## HOW TO COMPLETE THIS TASK
Every line in the data below from the one containing "validada por contrato." down to the one containing "para conectividade quebrada;", both included, must be retyped exactly; no other line is to appear.

## Stored data
■ ■ ■
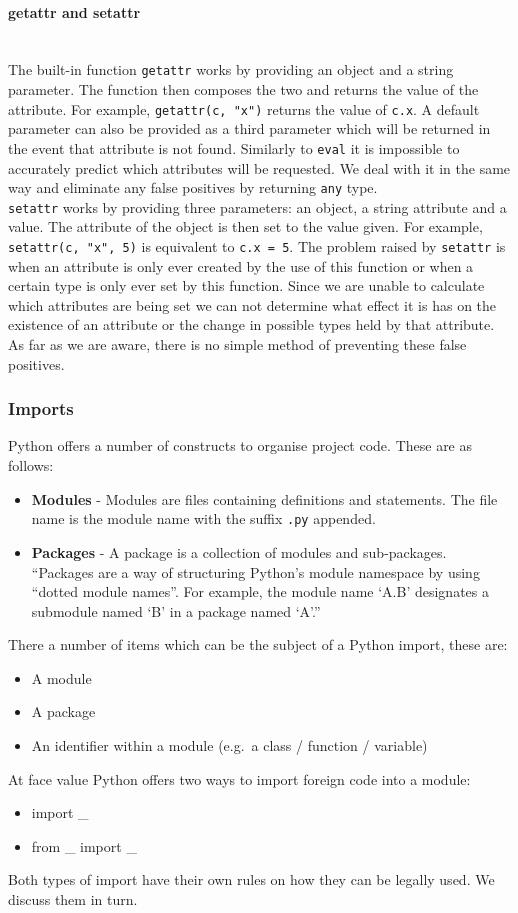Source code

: \documentclass[12pt, titlepage]{article}
\begin{document}
\paragraph*{getattr and setattr}\mbox{} \\
The built-in function \texttt{getattr} works by providing an object and a string parameter. The function then composes the two and returns the value of the attribute. For example, \texttt{getattr(c, "x")} returns the value of \texttt{c.x}. A default parameter can also be provided as a third parameter which will be returned in the event that attribute is not found. Similarly to \texttt{eval} it is impossible to accurately predict which attributes will be requested. We deal with it in the same way and eliminate any false positives by returning \texttt{any} type. \\
\indent \texttt{setattr} works by providing three parameters: an object, a string attribute and a value. The attribute of the object is then set to the value given. For example, \texttt{setattr(c, "x", 5)} is equivalent to \texttt{c.x = 5}. The problem raised by \texttt{setattr} is when an attribute is only ever created by the use of this function or when a certain type is only ever set by this function. Since we are unable to calculate which attributes are being set we can not determine what effect it is has on the existence of an attribute or the change in possible types held by that attribute. As far as we are aware, there is no simple method of preventing these false positives.

\subsubsection{Imports}
\label{chap:imports}
Python offers a number of constructs to organise project code. These are as follows:
\begin{itemize}
	\item \textbf{Modules} - Modules are files containing definitions and statements. The file name is the module name with the suffix \texttt{.py} appended.~\cite{pythonImports}
	\item \textbf{Packages} - A package is a collection of modules and sub-packages. ``Packages are a way of structuring Python's module namespace by using ``dotted module names''. For example, the module name `A.B' designates a submodule named `B' in a package named `A'.''
\end{itemize}
There a number of items which can be the subject of a Python import, these are:
\begin{itemize}
	\item A module
	\item A package
	\item An identifier within a module (e.g.\ a class / function / variable)
\end{itemize}
At face value Python offers two ways to import foreign code into a module:
\begin{itemize}
	\item import \_
	\item from \_ import \_
\end{itemize}
Both types of import have their own rules on how they can be legally used. We discuss them in turn.
\end{document}
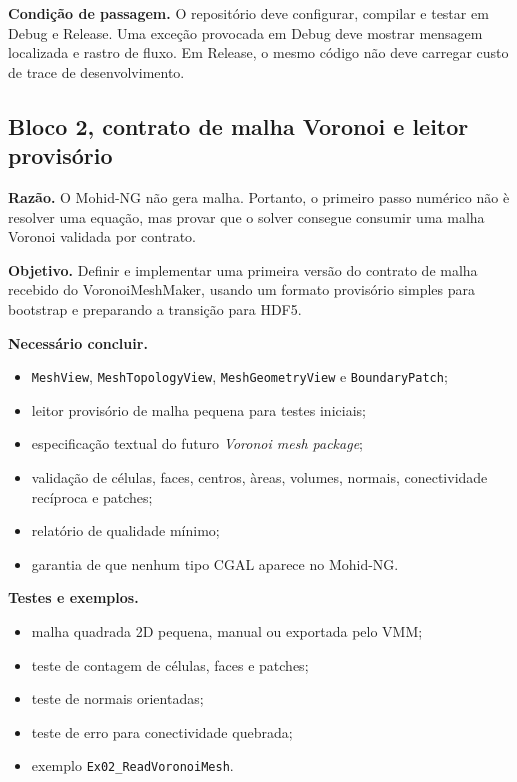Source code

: \documentclass[11pt,a4paper]{article}
\begin{document}
\textbf{Condi\c{c}\~ao de passagem.} O reposit\'orio deve configurar, compilar e testar em Debug e Release. Uma exce\c{c}\~ao provocada em Debug deve mostrar mensagem localizada e rastro de fluxo. Em Release, o mesmo c\'odigo n\~ao deve carregar custo de trace de desenvolvimento.

\subsection*{Bloco 2, contrato de malha Voronoi e leitor provis\'orio}

\textbf{Raz\~ao.} O Mohid-NG n\~ao gera malha. Portanto, o primeiro passo num\'erico n\~ao \`e resolver uma equa\c{c}\~ao, mas provar que o solver consegue consumir uma malha Voronoi validada por contrato.

\textbf{Objetivo.} Definir e implementar uma primeira vers\~ao do contrato de malha recebido do VoronoiMeshMaker, usando um formato provis\'orio simples para bootstrap e preparando a transi\c{c}\~ao para HDF5.

\textbf{Necess\'ario concluir.}
\begin{itemize}
  \item \texttt{MeshView}, \texttt{MeshTopologyView}, \texttt{MeshGeometryView} e \texttt{BoundaryPatch};
  \item leitor provis\'orio de malha pequena para testes iniciais;
  \item especifica\c{c}\~ao textual do futuro \emph{Voronoi mesh package};
  \item valida\c{c}\~ao de c\'elulas, faces, centros, \`areas, volumes, normais, conectividade rec\'iproca e patches;
  \item relat\'orio de qualidade m\'inimo;
  \item garantia de que nenhum tipo CGAL aparece no Mohid-NG.
\end{itemize}

\textbf{Testes e exemplos.}
\begin{itemize}
  \item malha quadrada 2D pequena, manual ou exportada pelo VMM;
  \item teste de contagem de c\'elulas, faces e patches;
  \item teste de normais orientadas;
  \item teste de erro para conectividade quebrada;
  \item exemplo \texttt{Ex02\_ReadVoronoiMesh}.
\end{itemize}
\end{document}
■ ■ ■
## PROBLEM SOLUTION
\textbf{Raz\~ao.} O Mohid-NG n\~ao gera malha. Portanto, o primeiro passo num\'erico n\~ao \`e resolver uma equa\c{c}\~ao, mas provar que o solver consegue consumir uma malha Voronoi validada por contrato.

\textbf{Objetivo.} Definir e implementar uma primeira vers\~ao do contrato de malha recebido do VoronoiMeshMaker, usando um formato provis\'orio simples para bootstrap e preparando a transi\c{c}\~ao para HDF5.

\textbf{Necess\'ario concluir.}
\begin{itemize}
  \item \texttt{MeshView}, \texttt{MeshTopologyView}, \texttt{MeshGeometryView} e \texttt{BoundaryPatch};
  \item leitor provis\'orio de malha pequena para testes iniciais;
  \item especifica\c{c}\~ao textual do futuro \emph{Voronoi mesh package};
  \item valida\c{c}\~ao de c\'elulas, faces, centros, \`areas, volumes, normais, conectividade rec\'iproca e patches;
  \item relat\'orio de qualidade m\'inimo;
  \item garantia de que nenhum tipo CGAL aparece no Mohid-NG.
\end{itemize}

\textbf{Testes e exemplos.}
\begin{itemize}
  \item malha quadrada 2D pequena, manual ou exportada pelo VMM;
  \item teste de contagem de c\'elulas, faces e patches;
  \item teste de normais orientadas;
  \item teste de erro para conectividade quebrada;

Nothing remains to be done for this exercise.